L’Islam et les musulmans en Europe : source de problèmes ou facteur de développement ?

Discours de Mouez Khalfaoui à l’occasion de l’Executive Lunch du 6 novembre 2019

Cher Monsieur le professeur Jean Ehret, Directeur de la Luxembourg School of Religion & Society,
Chers membres du corps diplomatique,
Chers représentants des institutions religieuses, économiques et culturelles,
Chers représentants de la société civile,
Chers collègues membres de la LSRS,
Mesdames et Messieurs,

Tout d’abord, je voudrais remercier Monsieur le professeur Jean Ehret ainsi que la Luxembourg School of Religion & Society pour cette invitation.
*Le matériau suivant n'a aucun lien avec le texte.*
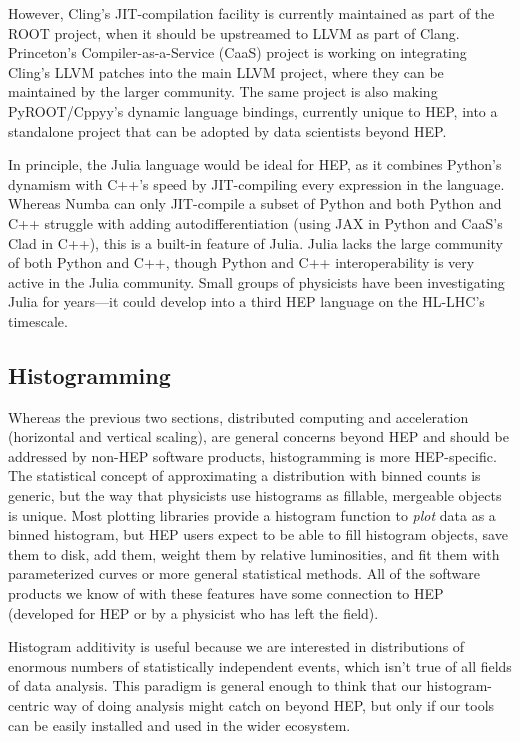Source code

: \documentclass{article}
\begin{document}
However, Cling's JIT-compilation facility is currently maintained as part of the ROOT project, when it should be upstreamed to LLVM as part of Clang. Princeton's Compiler-as-a-Service (CaaS) project is working on integrating Cling's LLVM patches into the main LLVM project, where they can be maintained by the larger community. The same project is also making PyROOT/Cppyy's dynamic language bindings, currently unique to HEP, into a standalone project that can be adopted by data scientists beyond HEP.

In principle, the Julia language would be ideal for HEP, as it combines Python's dynamism with C++'s speed by JIT-compiling every expression in the language. Whereas Numba can only JIT-compile a subset of Python and both Python and C++ struggle with adding autodifferentiation (using JAX in Python and CaaS's Clad in C++), this is a built-in feature of Julia. Julia lacks the large community of both Python and C++, though Python and C++ interoperability is very active in the Julia community. Small groups of physicists have been investigating Julia for years---it could develop into a third HEP language on the HL-LHC's timescale.

\subsection{Histogramming}

Whereas the previous two sections, distributed computing and acceleration (horizontal and vertical scaling), are general concerns beyond HEP and should be addressed by non-HEP software products, histogramming is more HEP-specific. The statistical concept of approximating a distribution with binned counts is generic, but the way that physicists use histograms as fillable, mergeable objects is unique. Most plotting libraries provide a histogram function to {\it plot} data as a binned histogram, but HEP users expect to be able to fill histogram objects, save them to disk, add them, weight them by relative luminosities, and fit them with parameterized curves or more general statistical methods. All of the software products we know of with these features have some connection to HEP (developed for HEP or by a physicist who has left the field).

Histogram additivity is useful because we are interested in distributions of enormous numbers of statistically independent events, which isn't true of all fields of data analysis. This paradigm is general enough to think that our histogram-centric way of doing analysis might catch on beyond HEP, but only if our tools can be easily installed and used in the wider ecosystem.
\end{document}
Je suis très heureux de voir entrer en vigueur la convention de coopération entre nos deux institutions, l’Université de Tübingen et la Luxembourg School of Religion & Society. Ce premier pas n’est que le début d’une coopération dont nous sommes certains qu’elle sera encore plus profonde, durable et fructueuse.

Je suis d’autant plus heureux d’être parmi vous, chers collègues et personnalités politique et culturelles, que ce type de rencontre nous permet un échange de points de vue concernant des sujets d’intérêt commun, dont j’estime qu’ils sont nombreux.

J’ai choisi dans cette intervention d’aborder un sujet délicat qui nécessite dorénavant non seulement des approches théoriques mais aussi un plan d’action interdisciplinaire.

Cette communication porte sur l’existence de l’Islam et des musulmans en Europe. La perception générale de cette existence durant les dernières années est plutôt négative. Alors que les médias nous apportent chaque jour des nouvelles portant sur les problèmes d’intégration, de délinquance, de criminalité, d’intégrisme religieux, de violence contre les femmes, de mariages de mineurs de la part d’individus ou de groupes musulmans ayant comme motif la sharia – c’est-à-dire le droit classique de l’Islam ou des normes traditionnelles de la culture musulmane –, les recherches scientifiques témoignent pour leur part de problèmes d’intégration, de refus des valeurs de la modernité ou même d’inimitié vis-à-vis des valeurs de l’Europe, et ce de la part d’individus ou de groupes qui s’affichent comme musulmans.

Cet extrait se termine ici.